You can get a sense of the government’s commitment to tackling the crisis in our justice system by the name given to the 10 pop-up courts.

Of course, ‘Nightingale’ is shorthand for a temporary structure designed to deal with the fallout from coronavirus. Perhaps the public will understand the issue better by using her name. But would it have been so difficult to come up with a law-related name? The lord chancellor's own suggestion of Blackstone courts seems to have been shot down, but the history of law has plenty of other heroes. 

The comparison between Nightingale hospitals and Nightingale courts is also misleading in another way.

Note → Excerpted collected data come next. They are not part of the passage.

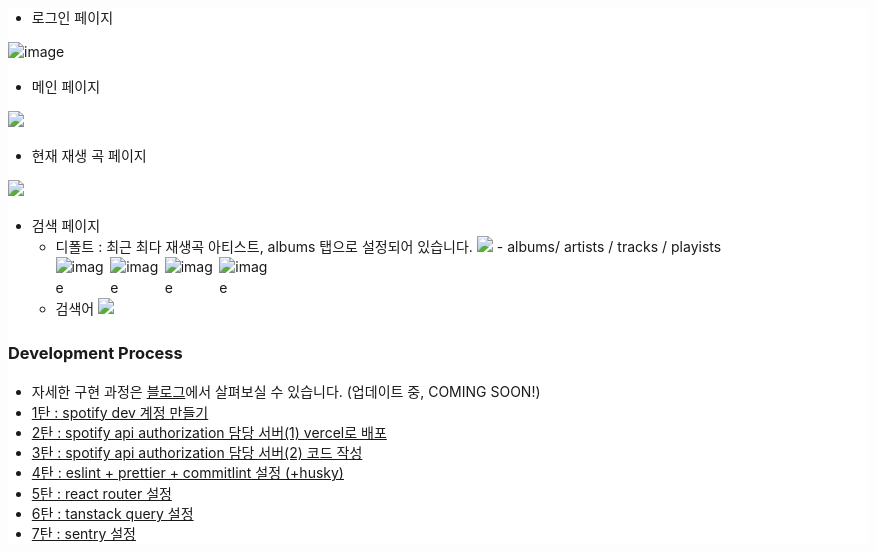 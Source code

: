 - 로그인 페이지

<img width="100%" alt="image" src="https://github.com/user-attachments/assets/02007e97-6a49-48ed-aaf8-c20170f37321"/>

- 메인 페이지

<img width="100%" src="https://github.com/user-attachments/assets/ad161279-98f4-4cb1-832d-6890049a3cd8"/>

- 현재 재생 곡 페이지

<img width="100%" src="https://github.com/user-attachments/assets/d6416dfe-971b-4bc0-be3f-60b33568a170"/>

- 검색 페이지
  - 디폴트 : 최근 최다 재생곡 아티스트, albums 탭으로 설정되어 있습니다.
  <img width="100%" src="https://github.com/user-attachments/assets/ce97a35e-3098-4736-b32e-3446b9fdd47c"/> - albums/ artists / tracks / playists
    <div width="100%" style="display:inline-flex;">
      <img width="24.25%" alt="image" src="https://github.com/user-attachments/assets/f79d51e0-6720-4200-9a04-8b1fe7420c51">
      <img width="24.25%" alt="image" src="https://github.com/user-attachments/assets/1bbf4c1f-419c-43c1-87af-b694f73df7d1"/>
      <img width="24.25%" alt="image" src="https://github.com/user-attachments/assets/45472dab-b5aa-46b5-be23-dbe96aaa08e5"/>
      <img width="24.25%" alt="image" src="https://github.com/user-attachments/assets/0e1d456b-5c66-4e8b-9d7d-b4ea6a2f2b51">
    </div>
  - 검색어
    <img width="100%" src="https://github.com/user-attachments/assets/ab0b385f-3f08-4742-b8ec-6a4ba959dc61"/>

### Development Process

- 자세한 구현 과정은 [블로그](https://pyotato-dev.tistory.com/entry/spotify-api-VINYLIFY-%EC%8A%A4%ED%8F%AC%ED%8B%B0%ED%8C%8C%EC%9D%B4-api%ED%99%9C%EC%9A%A9%ED%95%9C-%EA%B2%80%EC%83%89-%EC%9E%AC%EC%83%9D-%ED%94%84%EB%A1%9C%EC%A0%9D%ED%8A%B8)에서 살펴보실 수 있습니다. (업데이트 중, COMING SOON!)
- [1탄 : spotify dev 계정 만들기](https://pyotato-dev.tistory.com/entry/spotify-api-VINYLIFY-%EC%8A%A4%ED%8F%AC%ED%8B%B0%ED%8C%8C%EC%9D%B4-api%ED%99%9C%EC%9A%A9%ED%95%9C-%EA%B2%80%EC%83%89-%EC%9E%AC%EC%83%9D-%ED%94%84%EB%A1%9C%EC%A0%9D%ED%8A%B81-%EC%A4%80%EB%B9%84%EB%AC%BCspotify-dev-%EA%B3%84%EC%A0%95-application)
- [2탄 : spotify api authorization 담당 서버(1) vercel로 배포](https://pyotato-dev.tistory.com/entry/spotify-api-VINYLIFY-%EC%8A%A4%ED%8F%AC%ED%8B%B0%ED%8C%8C%EC%9D%B4-api%ED%99%9C%EC%9A%A9%ED%95%9C-%EA%B2%80%EC%83%89-%EC%9E%AC%EC%83%9D-%ED%94%84%EB%A1%9C%EC%A0%9D%ED%8A%B82-%EC%A4%80%EB%B9%84%EB%AC%BC-authorization%EC%9D%84-%EB%8B%B4%EB%8B%B9%ED%95%A0-%EC%84%9C%EB%B2%84)
- [3탄 : spotify api authorization 담당 서버(2) 코드 작성](https://pyotato-dev.tistory.com/entry/spotify-api-VINYLIFY-%EC%8A%A4%ED%8F%AC%ED%8B%B0%ED%8C%8C%EC%9D%B4-api%ED%99%9C%EC%9A%A9%ED%95%9C-%EA%B2%80%EC%83%89-%EC%9E%AC%EC%83%9D-%ED%94%84%EB%A1%9C%EC%A0%9D%ED%8A%B83-%EC%A4%80%EB%B9%84%EB%AC%BC-authorization%EC%9D%84-%EB%8B%B4%EB%8B%B9%ED%95%A0-%EC%84%9C%EB%B2%84-%EC%BD%94%EB%93%9C)
- [4탄 : eslint + prettier + commitlint 설정 (+husky)](https://pyotato-dev.tistory.com/entry/spotify-api-VINYLIFY-%EC%8A%A4%ED%8F%AC%ED%8B%B0%ED%8C%8C%EC%9D%B4-api%ED%99%9C%EC%9A%A9%ED%95%9C-%EA%B2%80%EC%83%89-%EC%9E%AC%EC%83%9D-%ED%94%84%EB%A1%9C%EC%A0%9D%ED%8A%B84-eslint-prettier-commitlint-%EC%84%A4%EC%A0%95-husky)
- [5탄 : react router 설정](https://pyotato-dev.tistory.com/entry/spotify-api-VINYLIFY-%EC%8A%A4%ED%8F%AC%ED%8B%B0%ED%8C%8C%EC%9D%B4-api%ED%99%9C%EC%9A%A9%ED%95%9C-%EA%B2%80%EC%83%89-%EC%9E%AC%EC%83%9D-%ED%94%84%EB%A1%9C%EC%A0%9D%ED%8A%B85-react-router-%EC%84%A4%EC%A0%95)
- [6탄 : tanstack query 설정](https://pyotato-dev.tistory.com/entry/spotify-api-VINYLIFY-%EC%8A%A4%ED%8F%AC%ED%8B%B0%ED%8C%8C%EC%9D%B4-api%ED%99%9C%EC%9A%A9%ED%95%9C-%EA%B2%80%EC%83%89-%EC%9E%AC%EC%83%9D-%ED%94%84%EB%A1%9C%EC%A0%9D%ED%8A%B86)
- [7탄 : sentry 설정](https://pyotato-dev.tistory.com/entry/spotify-api-VINYLIFY-%EC%8A%A4%ED%8F%AC%ED%8B%B0%ED%8C%8C%EC%9D%B4-api%ED%99%9C%EC%9A%A9%ED%95%9C-%EA%B2%80%EC%83%89-%EC%9E%AC%EC%83%9D-%ED%94%84%EB%A1%9C%EC%A0%9D%ED%8A%B87-Sentry-%EC%84%A4%EC%A0%95)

The hospitals were a sensible and proactive attempt to get ready for the potentially catastrophic effects of the pandemic.

These courts are addressing a problem which has long since made its way to these shores. The backlog in the magistrates’ court is up to half a million, with more than 40,000 cases waiting to move to the Crown court. The government closed almost 300 courts between 2010 and 2019 because they wanted to transfer the work elsewhere. The list of 10 Nightingale courts include Telford County Court and Fleetwood Magistrates’ Court, both deemed surplus to requirements in the past three years but now part of the rescue package (the reality is these were among those the Ministry of Justice could not yet flog and just so happened to still be available).

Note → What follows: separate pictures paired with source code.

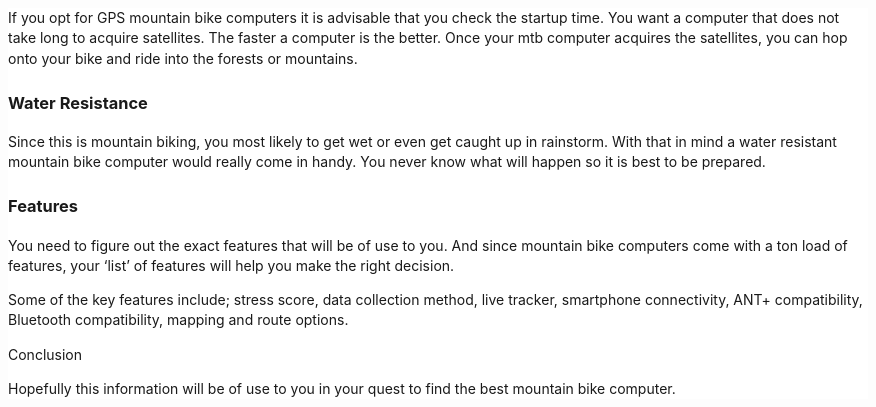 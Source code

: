 If you opt for GPS mountain bike computers it is advisable that you check the startup time. You want a computer that does not take long to acquire satellites. The faster a computer is the better. Once your mtb computer acquires the satellites, you can hop onto your bike and ride into the forests or mountains.

### Water Resistance

Since this is mountain biking, you most likely to get wet or even get caught up in rainstorm. With that in mind a water resistant mountain bike computer would really come in handy. You never know what will happen so it is best to be prepared.

### Features

You need to figure out the exact features that will be of use to you. And since mountain bike computers come with a ton load of features, your ‘list’ of features will help you make the right decision.

Some of the key features include; stress score, data collection method, live tracker, smartphone connectivity, ANT+ compatibility, Bluetooth compatibility, mapping and route options.

Conclusion

Hopefully this information will be of use to you in your quest to find the best mountain bike computer.
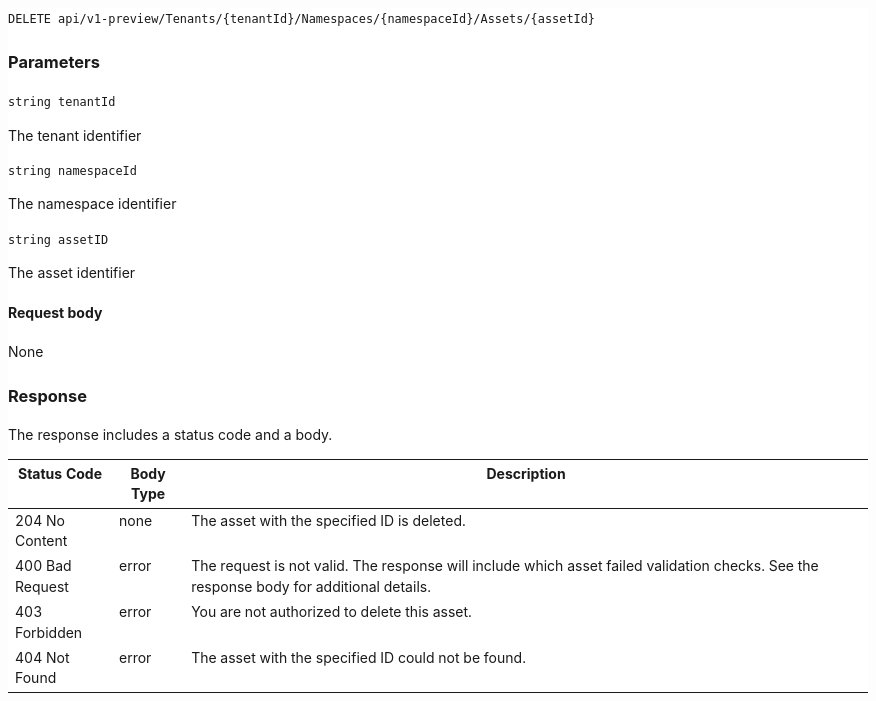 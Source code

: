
 ```text 
DELETE api/v1-preview/Tenants/{tenantId}/Namespaces/{namespaceId}/Assets/{assetId}   

```

### Parameters  

`string tenantId` 

The tenant identifier

`string namespaceId` 

The namespace identifier

`string assetID`

The asset identifier

#### Request body 

None

### Response 

The response includes a status code and a body.

| Status Code               | Body Type | Description                                     |
| ------------------------- | --------- | ----------------------------------------------- |
| 204 No Content                    | none  | The asset with the specified ID is deleted.                              |
| 400 Bad Request             | error     | The request is not valid. The response will include which asset failed validation checks. See the response body for additional details.       |
| 403 Forbidden             | error     | You are not authorized to delete this asset.       |
| 404 Not Found             | error     | The asset with the specified ID could not be found.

The simple truth is that these courts are a nice headline-grabber (hosting one at Peterborough Cathedral is a particularly nice touch) but they are like taking a bucket of water to a house fire. There are obvious geographical shortfalls – East Anglia and the East Midlands are not yet covered, while the magistrates’ court at Fleetwood will presumably struggle to cover the entirety of work required across the entire north west. The MoJ was keen to point out Chichester will be the first emergency court to open, but less inclined to note that it closed the city’s purpose-built combined court just a couple of years ago. The proposed ‘Nightingale’ in Chichester is in reality not new, but instead an extension of the alternative venue already being used since the court closure.

As noted by Gazette columnist Joshua Rozenberg, the venues themselves are limited: just three (Swansea, London and Peterborough) will handle non-custodial crime, while four will be available for family cases. This is a justice system where half the entire court estate was closed in March, and those premises that stayed open operated a threadbare service.

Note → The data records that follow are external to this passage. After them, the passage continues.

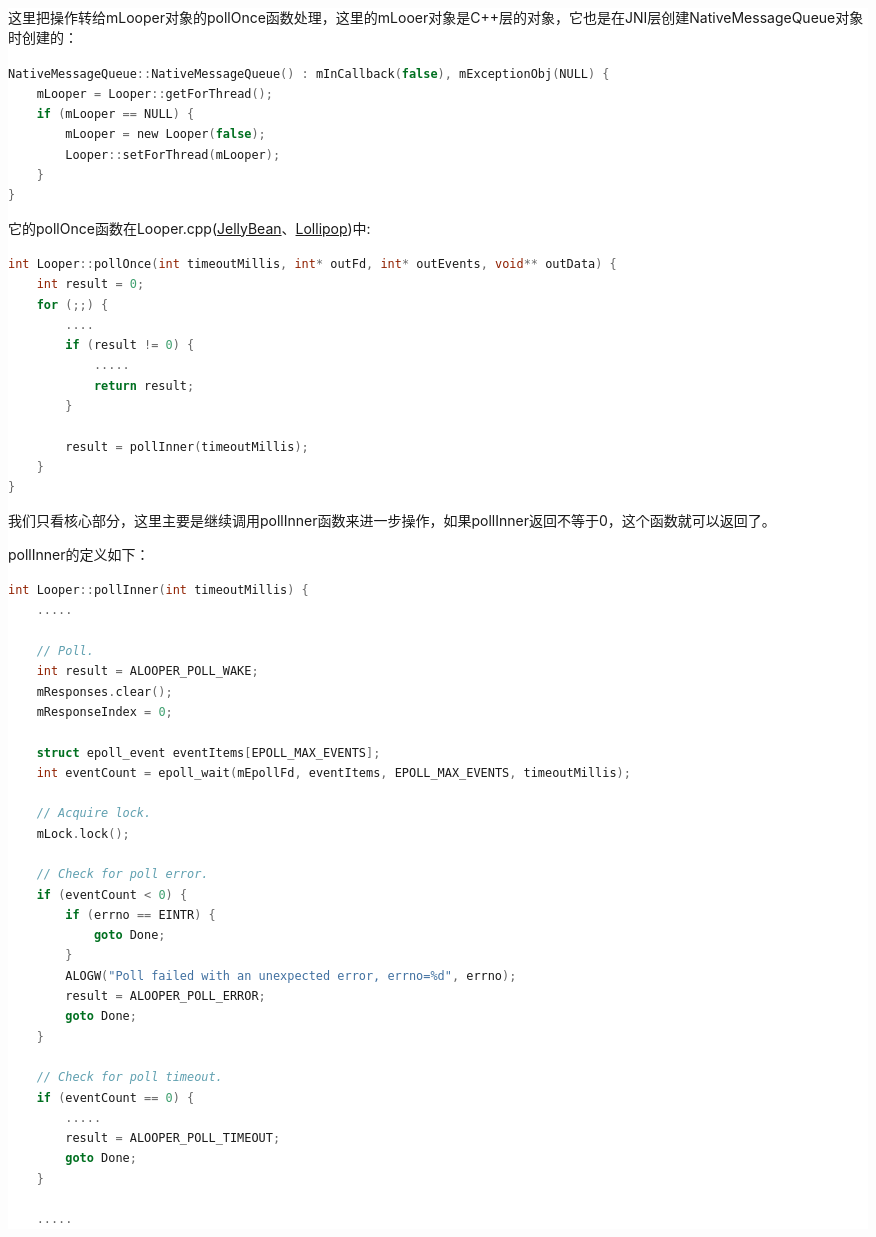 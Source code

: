 这里把操作转给mLooper对象的pollOnce函数处理，这里的mLooer对象是C++层的对象，它也是在JNI层创建NativeMessageQueue对象时创建的：

```c
NativeMessageQueue::NativeMessageQueue() : mInCallback(false), mExceptionObj(NULL) {
    mLooper = Looper::getForThread();
    if (mLooper == NULL) {
        mLooper = new Looper(false);
        Looper::setForThread(mLooper);
    }
}
```

它的pollOnce函数在Looper.cpp([JellyBean](http://androidxref.com/4.2_r1/xref/frameworks/native/libs/utils/Looper.cpp)、[Lollipop](http://androidxref.com/5.0.0_r2/xref/system/core/libutils/Looper.cpp))中:

```c
int Looper::pollOnce(int timeoutMillis, int* outFd, int* outEvents, void** outData) {
    int result = 0;
    for (;;) {
        ....
        if (result != 0) {
			.....
            return result;
        }

        result = pollInner(timeoutMillis);
    }
}
```

我们只看核心部分，这里主要是继续调用pollInner函数来进一步操作，如果pollInner返回不等于0，这个函数就可以返回了。

pollInner的定义如下：

```c
int Looper::pollInner(int timeoutMillis) {
	.....

    // Poll.
    int result = ALOOPER_POLL_WAKE;
    mResponses.clear();
    mResponseIndex = 0;

    struct epoll_event eventItems[EPOLL_MAX_EVENTS];
    int eventCount = epoll_wait(mEpollFd, eventItems, EPOLL_MAX_EVENTS, timeoutMillis);

    // Acquire lock.
    mLock.lock();

    // Check for poll error.
    if (eventCount < 0) {
        if (errno == EINTR) {
            goto Done;
        }
        ALOGW("Poll failed with an unexpected error, errno=%d", errno);
        result = ALOOPER_POLL_ERROR;
        goto Done;
    }

    // Check for poll timeout.
    if (eventCount == 0) {
		.....
        result = ALOOPER_POLL_TIMEOUT;
        goto Done;
    }

	.....
```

While the Nightingale hospitals were built within two weeks, the Ministry of Justice response has taken almost four months to rehash a couple of existing courts and open a handful of new ones in public buildings. Robert Buckland said back in June that 200 extra sites would be required to deal with the backlog: clearly there will be more than the 10 announced in due course, but this first wave has taken too long and has been underwhelming when it came. There appears to be no grand thinking to handle this crisis, no lofty ambition, and crucially very limited funding.

To be clear: temporary courts are a good idea. Finding existing public spaces which can be used for court facilities is a good idea. Most lawyers welcome the principle here. But what we have so far was barely worth the coverage it received.

Florence Nightingale, the lady with the lamp, would probably be a little embarrassed as well as confused to put her name to this token effort so far. The lights went out long ago on the justice system, and her eponymous courts leave us mostly in darkness. The Nightingale hospitals were intended to cope with a potential influx of patients. The courts will open with queues already snaking for miles outside.